=== Records supplied ===
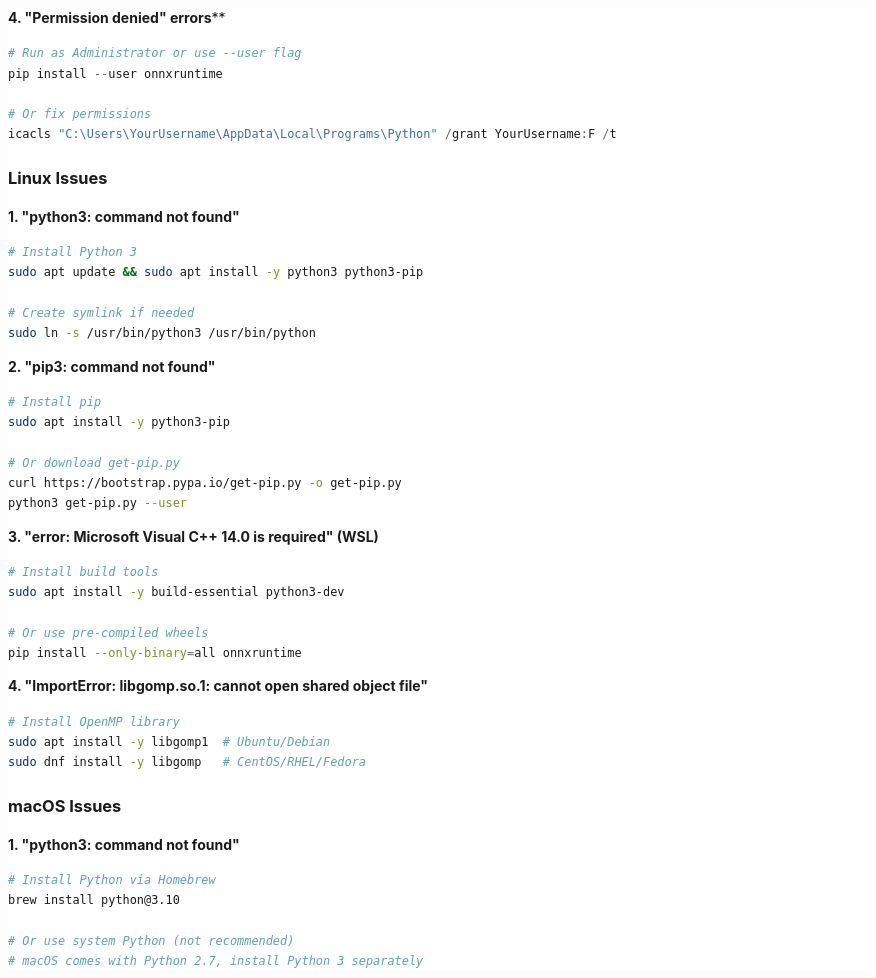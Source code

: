 **4. "Permission denied" errors****
```powershell
# Run as Administrator or use --user flag
pip install --user onnxruntime

# Or fix permissions
icacls "C:\Users\YourUsername\AppData\Local\Programs\Python" /grant YourUsername:F /t
```

### Linux Issues

**1. "python3: command not found"**
```bash
# Install Python 3
sudo apt update && sudo apt install -y python3 python3-pip

# Create symlink if needed
sudo ln -s /usr/bin/python3 /usr/bin/python
```

**2. "pip3: command not found"**
```bash
# Install pip
sudo apt install -y python3-pip

# Or download get-pip.py
curl https://bootstrap.pypa.io/get-pip.py -o get-pip.py
python3 get-pip.py --user
```

**3. "error: Microsoft Visual C++ 14.0 is required" (WSL)**
```bash
# Install build tools
sudo apt install -y build-essential python3-dev

# Or use pre-compiled wheels
pip install --only-binary=all onnxruntime
```

**4. "ImportError: libgomp.so.1: cannot open shared object file"**
```bash
# Install OpenMP library
sudo apt install -y libgomp1  # Ubuntu/Debian
sudo dnf install -y libgomp   # CentOS/RHEL/Fedora
```

### macOS Issues

**1. "python3: command not found"**
```bash
# Install Python via Homebrew
brew install python@3.10

# Or use system Python (not recommended)
# macOS comes with Python 2.7, install Python 3 separately
```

=== Task goal ===
Your answer must consist of the entries, unchanged, with no pictures in it.

=== Answer area ===
Source code

: **4. "Permission denied" errors****
```powershell
# Run as Administrator or use --user flag
pip install --user onnxruntime

# Or fix permissions
icacls "C:\Users\YourUsername\AppData\Local\Programs\Python" /grant YourUsername:F /t
```

### Linux Issues

**1. "python3: command not found"**
```bash
# Install Python 3
sudo apt update && sudo apt install -y python3 python3-pip

# Create symlink if needed
sudo ln -s /usr/bin/python3 /usr/bin/python
```

**2. "pip3: command not found"**
```bash
# Install pip
sudo apt install -y python3-pip

# Or download get-pip.py
curl https://bootstrap.pypa.io/get-pip.py -o get-pip.py
python3 get-pip.py --user
```

**3. "error: Microsoft Visual C++ 14.0 is required" (WSL)**
```bash
# Install build tools
sudo apt install -y build-essential python3-dev

# Or use pre-compiled wheels
pip install --only-binary=all onnxruntime
```

**4. "ImportError: libgomp.so.1: cannot open shared object file"**
```bash
# Install OpenMP library
sudo apt install -y libgomp1  # Ubuntu/Debian
sudo dnf install -y libgomp   # CentOS/RHEL/Fedora
```

### macOS Issues

**1. "python3: command not found"**
```bash
# Install Python via Homebrew
brew install python@3.10

# Or use system Python (not recommended)
# macOS comes with Python 2.7, install Python 3 separately
```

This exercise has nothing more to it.